Matrix_Multiplication:
16, #omp target loop
16, Generating "nvkernel_Matrix_Multiplication_F1L16_2" GPU kernel
Generating NVIDIA GPU code
16, Loop parallelized across teams, threads(128) collapse(2) /* blockIdx.x threadIdx.x */
18, /* blockIdx.x threadIdx.x collapsed */
20, Loop run sequentially
16, Generating Multicore code
16, Loop parallelized across threads
16, Generating implicit map(to:a[:],b[:])
Generating implicit map(from:c[:])
18, Generating implicit private(sum)
20, Loop is parallelizable
main:
53, Generating map(tofrom:a[:N*N],c[:N*N],b[:N*N])
Option 2: !$omp target teams loop collapse(N)¶
subroutine Matrix_Multiplication(a, b, c, n)
real(8), intent(in) :: a(n, n), b(n, n)
real(8), intent(out) :: c(n, n)
integer :: row, col, i
real(8) :: sum
!$omp target teams loop collapse(2) private(row, col, i)
do row = 1, n
do col = 1, n
sum = 0.0
do i = 1, n
sum = sum + a(row, i) * b(i, col)
end do
c(row, col) = sum
end do
end do
!$omp end target teams loop
end subroutine
Compilation Output Explanation:¶
target teams loop: Executes across a league of teams, ideal for distributing large workloads.collapse(2): Merges row and col loops to improve parallelization.private(row, col, i): Ensures thread-safety by creating isolated copies.
Matrix_Multiplication:
16, #omp target teams loop
16, Generating "nvkernel_Matrix_Multiplication_F1L16_2" GPU kernel
Generating NVIDIA GPU code
16, Loop parallelized across teams, threads(128) collapse(2) /* blockIdx.x threadIdx.x */
18, /* blockIdx.x threadIdx.x collapsed */
20, Loop run sequentially
16, Generating Multicore code
16, Loop parallelized across threads
16, Generating implicit map(to:a[:],b[:])
Generating implicit map(from:c[:])
18, Generating implicit private(sum)
20, Loop is parallelizable
main:
53, Generating map(tofrom:a[:N*N],c[:N*N],b[:N*N])
Option 3: !$omp target teams loop num_teams(N) collapse(N)¶
subroutine Matrix_Multiplication(a, b, c, n)

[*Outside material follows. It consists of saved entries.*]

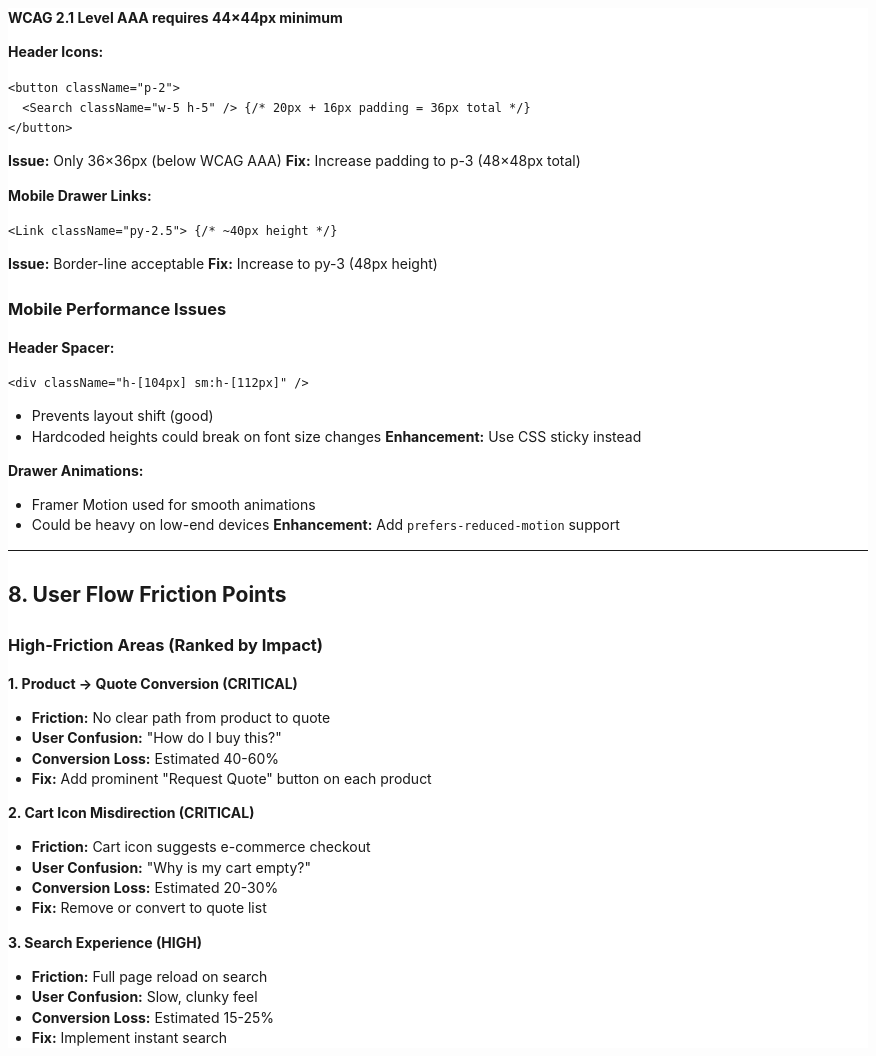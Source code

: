 **WCAG 2.1 Level AAA requires 44×44px minimum**

**Header Icons:**
```tsx
<button className="p-2">
  <Search className="w-5 h-5" /> {/* 20px + 16px padding = 36px total */}
</button>
```
**Issue:** Only 36×36px (below WCAG AAA)
**Fix:** Increase padding to p-3 (48×48px total)

**Mobile Drawer Links:**
```tsx
<Link className="py-2.5"> {/* ~40px height */}
```
**Issue:** Border-line acceptable
**Fix:** Increase to py-3 (48px height)

### Mobile Performance Issues

**Header Spacer:**
```tsx
<div className="h-[104px] sm:h-[112px]" />
```
- Prevents layout shift (good)
- Hardcoded heights could break on font size changes
**Enhancement:** Use CSS sticky instead

**Drawer Animations:**
- Framer Motion used for smooth animations
- Could be heavy on low-end devices
**Enhancement:** Add `prefers-reduced-motion` support

---

## 8. User Flow Friction Points

### High-Friction Areas (Ranked by Impact)

**1. Product → Quote Conversion (CRITICAL)**
- **Friction:** No clear path from product to quote
- **User Confusion:** "How do I buy this?"
- **Conversion Loss:** Estimated 40-60%
- **Fix:** Add prominent "Request Quote" button on each product

**2. Cart Icon Misdirection (CRITICAL)**
- **Friction:** Cart icon suggests e-commerce checkout
- **User Confusion:** "Why is my cart empty?"
- **Conversion Loss:** Estimated 20-30%
- **Fix:** Remove or convert to quote list

**3. Search Experience (HIGH)**
- **Friction:** Full page reload on search
- **User Confusion:** Slow, clunky feel
- **Conversion Loss:** Estimated 15-25%
- **Fix:** Implement instant search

real(8), intent(in) :: a(n, n), b(n, n)
real(8), intent(out) :: c(n, n)
integer :: row, col, i
real(8) :: sum
!$omp target teams loop num_teams(5) collapse(2) private(row, col, i)
do row = 1, n
do col = 1, n
sum = 0.0
do i = 1, n
sum = sum + a(row, i) * b(i, col)
end do
c(row, col) = sum
end do
end do
!$omp end target teams loop
end subroutine
Compilation Output Explanation:¶
num_teams(5): Creates five teams for distributed execution.collapse(2): Combines row and col loops for improved load balancing.private(row, col, i): Prevents race conditions by assigning separate variables to each team.
Matrix_Multiplication:
16, #omp target teams loop num_teams(5)
16, Generating "nvkernel_Matrix_Multiplication_F1L16_2" GPU kernel
Generating NVIDIA GPU code
16, Loop parallelized across teams(5), threads(128) collapse(2) blockIdx.x threadIdx.x */
18, /* blockIdx.x threadIdx.x collapsed */
20, Loop run sequentially
16, Generating Multicore code
16, Loop parallelized across threads
16, Generating implicit map(to:a[:],b[:])

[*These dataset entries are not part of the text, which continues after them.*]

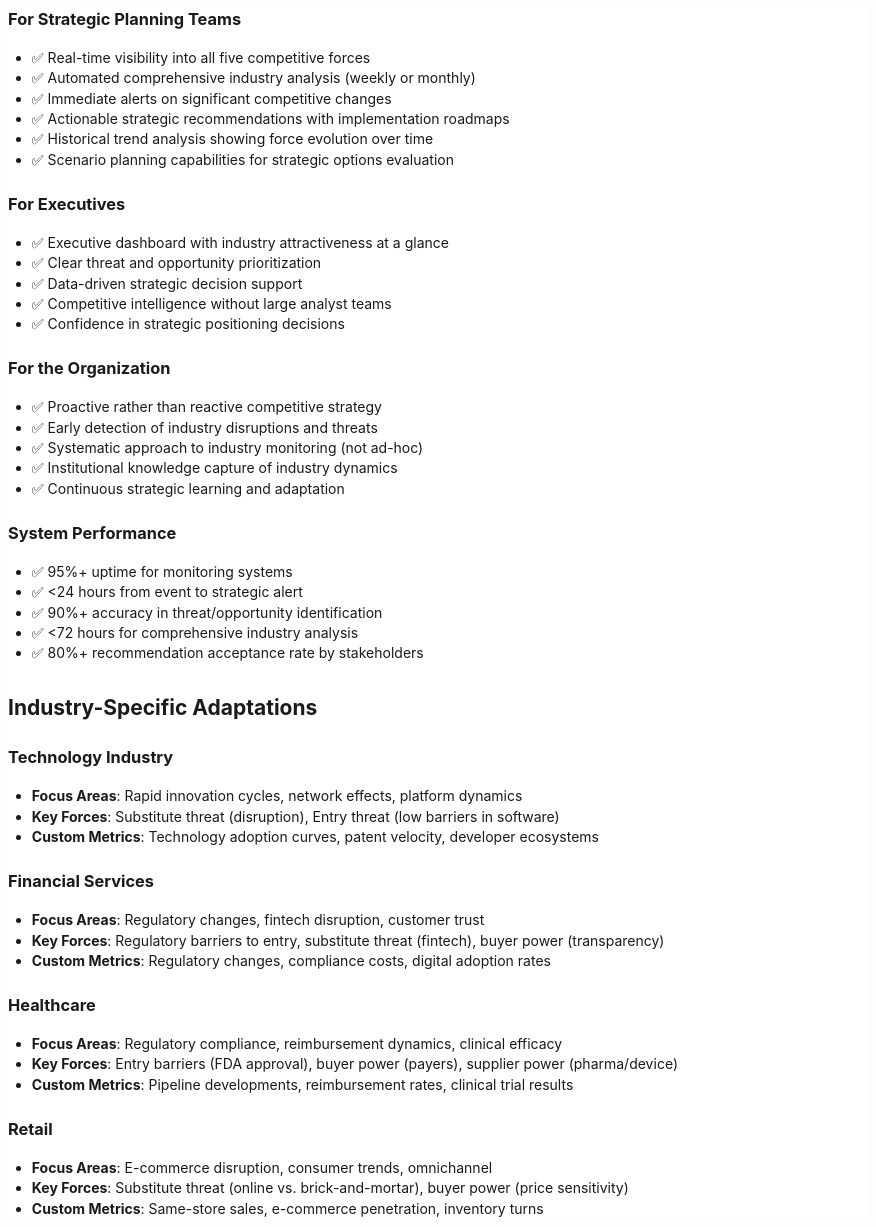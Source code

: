 ### For Strategic Planning Teams
- ✅ Real-time visibility into all five competitive forces
- ✅ Automated comprehensive industry analysis (weekly or monthly)
- ✅ Immediate alerts on significant competitive changes
- ✅ Actionable strategic recommendations with implementation roadmaps
- ✅ Historical trend analysis showing force evolution over time
- ✅ Scenario planning capabilities for strategic options evaluation

### For Executives
- ✅ Executive dashboard with industry attractiveness at a glance
- ✅ Clear threat and opportunity prioritization
- ✅ Data-driven strategic decision support
- ✅ Competitive intelligence without large analyst teams
- ✅ Confidence in strategic positioning decisions

### For the Organization
- ✅ Proactive rather than reactive competitive strategy
- ✅ Early detection of industry disruptions and threats
- ✅ Systematic approach to industry monitoring (not ad-hoc)
- ✅ Institutional knowledge capture of industry dynamics
- ✅ Continuous strategic learning and adaptation

### System Performance
- ✅ 95%+ uptime for monitoring systems
- ✅ <24 hours from event to strategic alert
- ✅ 90%+ accuracy in threat/opportunity identification
- ✅ <72 hours for comprehensive industry analysis
- ✅ 80%+ recommendation acceptance rate by stakeholders

## Industry-Specific Adaptations

### Technology Industry
- **Focus Areas**: Rapid innovation cycles, network effects, platform dynamics
- **Key Forces**: Substitute threat (disruption), Entry threat (low barriers in software)
- **Custom Metrics**: Technology adoption curves, patent velocity, developer ecosystems

### Financial Services
- **Focus Areas**: Regulatory changes, fintech disruption, customer trust
- **Key Forces**: Regulatory barriers to entry, substitute threat (fintech), buyer power (transparency)
- **Custom Metrics**: Regulatory changes, compliance costs, digital adoption rates

### Healthcare
- **Focus Areas**: Regulatory compliance, reimbursement dynamics, clinical efficacy
- **Key Forces**: Entry barriers (FDA approval), buyer power (payers), supplier power (pharma/device)
- **Custom Metrics**: Pipeline developments, reimbursement rates, clinical trial results

### Retail
- **Focus Areas**: E-commerce disruption, consumer trends, omnichannel
- **Key Forces**: Substitute threat (online vs. brick-and-mortar), buyer power (price sensitivity)
- **Custom Metrics**: Same-store sales, e-commerce penetration, inventory turns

Generating implicit map(from:c[:])
18, Generating implicit private(sum)
20, Loop is parallelizable
main:
53, Generating map(tofrom:a[:N*N],c[:N*N],b[:N*N])
Summary¶
These options for matrix multiplication using OpenMP offloading provide several ways to leverage GPUs for efficient parallel computation:
- Collapse Clauses: By collapsing loops with collapse(2), the code merges outer loops into one, maximizing parallelism and balancing workloads.
- Teams and Threads: Variants like target parallel for and target teams distribute allow users to control workload distribution across threads and teams, optimizing GPU resource use.
- Data Mapping: Each example uses data mapping to efficiently manage memory transfers between host and device, which is crucial for performance on heterogeneous systems.
Each approach provides unique trade-offs in resource utilization, parallelism, and memory handling, enabling developers to tailor code to the specific architecture and problem size.